Une gestion dépassée
Pour lui, la situation actuelle est intenable : « La gestion quasi manuelle des déchets, telle qu’elle se fait aujourd’hui, ne résoudra jamais les problèmes », a-t-il martelé. Alors que la production des déchets augmente avec la croissance démographique, les moyens mis en œuvre restent largement insuffisants et inadaptés.
Une fiscalité inopérante
Jean-Claude Muissa a également pointé du doigt la faiblesse du dispositif fiscal en vigueur. La taxe provinciale sur les déchets, telle que fixée par le gouvernement de Kinshasa, ne permet pas de mobiliser les ressources nécessaires pour relever les défis de l’assainissement urbain.
L’urgence d’un changement de modèle
Avec plus de 15.000 tonnes d’ordures produites quotidiennement, la capitale a besoin d’un système moderne et mécanisé de gestion des déchets, couplé à un financement durable et équitable.
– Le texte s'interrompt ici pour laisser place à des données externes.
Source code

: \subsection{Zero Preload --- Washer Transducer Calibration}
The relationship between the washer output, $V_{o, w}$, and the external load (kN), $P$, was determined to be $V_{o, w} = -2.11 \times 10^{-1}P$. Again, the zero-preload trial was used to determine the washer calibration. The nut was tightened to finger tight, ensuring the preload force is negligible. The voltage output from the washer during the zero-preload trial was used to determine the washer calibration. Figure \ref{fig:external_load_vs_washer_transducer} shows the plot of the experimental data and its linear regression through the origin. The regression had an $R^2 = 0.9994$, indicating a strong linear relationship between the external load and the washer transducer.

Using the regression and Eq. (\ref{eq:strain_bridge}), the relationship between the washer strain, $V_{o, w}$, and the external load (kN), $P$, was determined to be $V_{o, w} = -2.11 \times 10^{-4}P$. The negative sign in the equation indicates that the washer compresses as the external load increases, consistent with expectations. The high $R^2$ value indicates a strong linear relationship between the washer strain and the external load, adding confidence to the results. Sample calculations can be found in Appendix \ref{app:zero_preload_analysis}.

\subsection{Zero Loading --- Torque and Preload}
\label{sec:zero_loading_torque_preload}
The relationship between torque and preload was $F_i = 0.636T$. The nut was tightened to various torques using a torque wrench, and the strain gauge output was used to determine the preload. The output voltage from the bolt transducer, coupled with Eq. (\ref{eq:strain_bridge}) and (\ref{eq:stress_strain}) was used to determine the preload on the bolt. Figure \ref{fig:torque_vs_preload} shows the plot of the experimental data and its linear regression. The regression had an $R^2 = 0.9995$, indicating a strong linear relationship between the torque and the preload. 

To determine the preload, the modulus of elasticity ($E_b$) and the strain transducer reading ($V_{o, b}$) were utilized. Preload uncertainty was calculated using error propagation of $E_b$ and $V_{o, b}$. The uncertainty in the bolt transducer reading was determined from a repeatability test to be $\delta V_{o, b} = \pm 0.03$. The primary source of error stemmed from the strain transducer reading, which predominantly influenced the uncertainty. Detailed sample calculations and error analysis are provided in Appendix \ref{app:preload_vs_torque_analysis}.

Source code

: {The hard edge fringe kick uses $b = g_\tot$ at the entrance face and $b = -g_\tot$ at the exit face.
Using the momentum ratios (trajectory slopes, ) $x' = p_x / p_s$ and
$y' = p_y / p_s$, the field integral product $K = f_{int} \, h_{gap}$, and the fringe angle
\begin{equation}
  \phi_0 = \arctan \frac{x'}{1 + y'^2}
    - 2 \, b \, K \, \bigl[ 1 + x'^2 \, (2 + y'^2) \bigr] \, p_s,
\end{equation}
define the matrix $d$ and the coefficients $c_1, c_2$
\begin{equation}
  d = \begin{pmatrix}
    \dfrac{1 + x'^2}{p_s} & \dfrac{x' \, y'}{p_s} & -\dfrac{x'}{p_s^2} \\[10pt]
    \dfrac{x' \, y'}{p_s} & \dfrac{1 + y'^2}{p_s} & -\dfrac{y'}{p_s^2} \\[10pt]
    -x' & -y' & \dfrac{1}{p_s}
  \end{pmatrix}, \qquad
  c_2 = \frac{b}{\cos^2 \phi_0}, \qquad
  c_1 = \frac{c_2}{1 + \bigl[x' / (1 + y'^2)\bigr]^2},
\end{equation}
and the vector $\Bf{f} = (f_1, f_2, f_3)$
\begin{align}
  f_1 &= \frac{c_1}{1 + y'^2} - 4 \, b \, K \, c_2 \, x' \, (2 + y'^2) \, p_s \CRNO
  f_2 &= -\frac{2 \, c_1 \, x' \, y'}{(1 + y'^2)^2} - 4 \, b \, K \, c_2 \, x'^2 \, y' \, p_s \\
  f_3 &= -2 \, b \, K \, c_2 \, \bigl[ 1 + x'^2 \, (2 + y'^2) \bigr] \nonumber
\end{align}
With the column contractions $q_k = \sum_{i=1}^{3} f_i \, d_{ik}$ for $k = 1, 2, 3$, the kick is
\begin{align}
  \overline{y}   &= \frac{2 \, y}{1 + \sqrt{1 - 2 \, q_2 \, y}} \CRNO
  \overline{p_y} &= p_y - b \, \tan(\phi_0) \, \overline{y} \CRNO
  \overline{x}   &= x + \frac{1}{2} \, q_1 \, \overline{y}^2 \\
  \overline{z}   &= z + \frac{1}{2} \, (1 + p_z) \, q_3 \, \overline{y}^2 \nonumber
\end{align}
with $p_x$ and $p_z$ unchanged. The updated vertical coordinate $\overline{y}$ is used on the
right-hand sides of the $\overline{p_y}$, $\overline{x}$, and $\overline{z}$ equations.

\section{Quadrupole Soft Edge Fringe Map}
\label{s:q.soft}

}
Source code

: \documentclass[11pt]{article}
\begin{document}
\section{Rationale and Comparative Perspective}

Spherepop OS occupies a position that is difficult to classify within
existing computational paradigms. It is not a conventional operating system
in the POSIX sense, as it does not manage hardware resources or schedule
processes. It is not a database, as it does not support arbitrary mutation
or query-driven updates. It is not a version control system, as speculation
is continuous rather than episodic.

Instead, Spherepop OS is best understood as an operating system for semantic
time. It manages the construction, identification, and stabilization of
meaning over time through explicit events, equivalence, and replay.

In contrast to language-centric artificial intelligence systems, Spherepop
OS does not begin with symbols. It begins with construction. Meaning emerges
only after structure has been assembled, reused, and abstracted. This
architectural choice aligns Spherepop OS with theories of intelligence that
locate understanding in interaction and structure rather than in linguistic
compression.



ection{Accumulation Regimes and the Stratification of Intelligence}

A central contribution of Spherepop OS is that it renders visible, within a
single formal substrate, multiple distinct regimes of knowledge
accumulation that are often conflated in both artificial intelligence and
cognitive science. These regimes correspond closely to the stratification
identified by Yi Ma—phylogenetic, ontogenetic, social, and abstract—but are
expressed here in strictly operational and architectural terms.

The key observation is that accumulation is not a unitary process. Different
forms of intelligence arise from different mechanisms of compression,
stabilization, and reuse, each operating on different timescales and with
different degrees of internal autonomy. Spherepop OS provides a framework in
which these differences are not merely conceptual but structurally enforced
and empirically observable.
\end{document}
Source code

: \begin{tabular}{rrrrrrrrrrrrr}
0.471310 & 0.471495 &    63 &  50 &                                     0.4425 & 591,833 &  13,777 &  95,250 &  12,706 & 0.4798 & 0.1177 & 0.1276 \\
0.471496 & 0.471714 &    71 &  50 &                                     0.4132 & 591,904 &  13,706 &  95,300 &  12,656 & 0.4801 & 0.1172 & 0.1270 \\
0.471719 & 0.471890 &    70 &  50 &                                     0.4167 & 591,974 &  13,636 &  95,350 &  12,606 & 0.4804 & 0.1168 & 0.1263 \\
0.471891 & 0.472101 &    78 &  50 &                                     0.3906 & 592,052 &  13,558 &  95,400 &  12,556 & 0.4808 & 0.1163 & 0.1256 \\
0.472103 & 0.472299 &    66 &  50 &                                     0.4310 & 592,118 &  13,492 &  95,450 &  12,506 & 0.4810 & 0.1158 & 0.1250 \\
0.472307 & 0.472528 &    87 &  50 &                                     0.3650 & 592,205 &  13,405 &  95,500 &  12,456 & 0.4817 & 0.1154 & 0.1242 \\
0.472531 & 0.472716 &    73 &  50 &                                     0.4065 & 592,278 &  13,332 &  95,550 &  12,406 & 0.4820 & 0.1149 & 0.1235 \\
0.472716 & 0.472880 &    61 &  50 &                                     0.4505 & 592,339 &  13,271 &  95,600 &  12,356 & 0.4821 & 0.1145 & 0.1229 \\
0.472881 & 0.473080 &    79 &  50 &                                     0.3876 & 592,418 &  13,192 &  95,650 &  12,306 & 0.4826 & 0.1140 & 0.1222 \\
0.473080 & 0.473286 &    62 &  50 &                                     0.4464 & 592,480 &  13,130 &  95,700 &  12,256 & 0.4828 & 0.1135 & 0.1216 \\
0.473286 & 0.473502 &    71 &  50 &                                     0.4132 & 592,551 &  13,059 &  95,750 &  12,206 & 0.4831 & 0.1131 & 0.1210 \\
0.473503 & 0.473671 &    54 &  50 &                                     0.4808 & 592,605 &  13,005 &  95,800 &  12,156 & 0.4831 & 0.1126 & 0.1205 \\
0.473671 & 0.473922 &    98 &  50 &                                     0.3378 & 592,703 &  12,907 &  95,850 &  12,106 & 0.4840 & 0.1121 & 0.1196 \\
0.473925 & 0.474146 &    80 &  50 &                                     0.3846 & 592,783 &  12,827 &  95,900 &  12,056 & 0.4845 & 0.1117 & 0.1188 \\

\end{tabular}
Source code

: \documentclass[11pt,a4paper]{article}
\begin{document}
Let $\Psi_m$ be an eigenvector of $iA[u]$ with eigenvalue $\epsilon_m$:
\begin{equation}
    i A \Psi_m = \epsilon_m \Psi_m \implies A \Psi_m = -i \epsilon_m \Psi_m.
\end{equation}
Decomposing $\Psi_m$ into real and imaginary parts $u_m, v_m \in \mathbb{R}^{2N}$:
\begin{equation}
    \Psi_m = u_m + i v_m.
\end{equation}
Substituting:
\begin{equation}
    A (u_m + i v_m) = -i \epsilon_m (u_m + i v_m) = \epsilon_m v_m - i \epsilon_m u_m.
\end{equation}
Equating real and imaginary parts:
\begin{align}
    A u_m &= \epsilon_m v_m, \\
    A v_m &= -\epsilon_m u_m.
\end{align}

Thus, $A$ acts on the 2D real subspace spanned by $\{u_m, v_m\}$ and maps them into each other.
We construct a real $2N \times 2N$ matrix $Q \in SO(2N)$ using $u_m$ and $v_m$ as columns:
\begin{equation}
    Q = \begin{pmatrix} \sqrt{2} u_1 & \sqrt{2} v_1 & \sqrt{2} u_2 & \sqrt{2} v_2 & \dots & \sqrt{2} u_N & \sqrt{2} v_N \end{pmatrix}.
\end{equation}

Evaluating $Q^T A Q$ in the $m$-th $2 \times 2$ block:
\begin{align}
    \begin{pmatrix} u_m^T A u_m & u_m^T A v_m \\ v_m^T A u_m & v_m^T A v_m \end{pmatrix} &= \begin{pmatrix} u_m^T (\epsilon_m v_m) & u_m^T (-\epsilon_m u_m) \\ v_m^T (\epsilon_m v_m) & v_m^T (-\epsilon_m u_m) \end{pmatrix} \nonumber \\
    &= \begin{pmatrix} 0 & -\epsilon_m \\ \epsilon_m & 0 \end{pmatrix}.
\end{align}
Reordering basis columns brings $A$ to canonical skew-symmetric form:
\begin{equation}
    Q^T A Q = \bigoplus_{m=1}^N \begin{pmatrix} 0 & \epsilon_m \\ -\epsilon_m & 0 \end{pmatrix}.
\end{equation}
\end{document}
À défaut, les rues, ruelles et marchés continueront d’être envahis par les immondices, aggravant les risques sanitaires et dégradant l’image de la ville.

Vers des solutions concrètes
Ce débat s’inscrit dans une série d’échanges visant à trouver des réponses structurelles pour transformer Kinshasa en une métropole propre et organisée, à l’instar d’autres capitales africaines. Pour le DG de la Regedec, l’enjeu est clair : passer de la survie à une véritable politique publique d’assainissement, appuyée par la modernisation et une fiscalité mieux calibrée.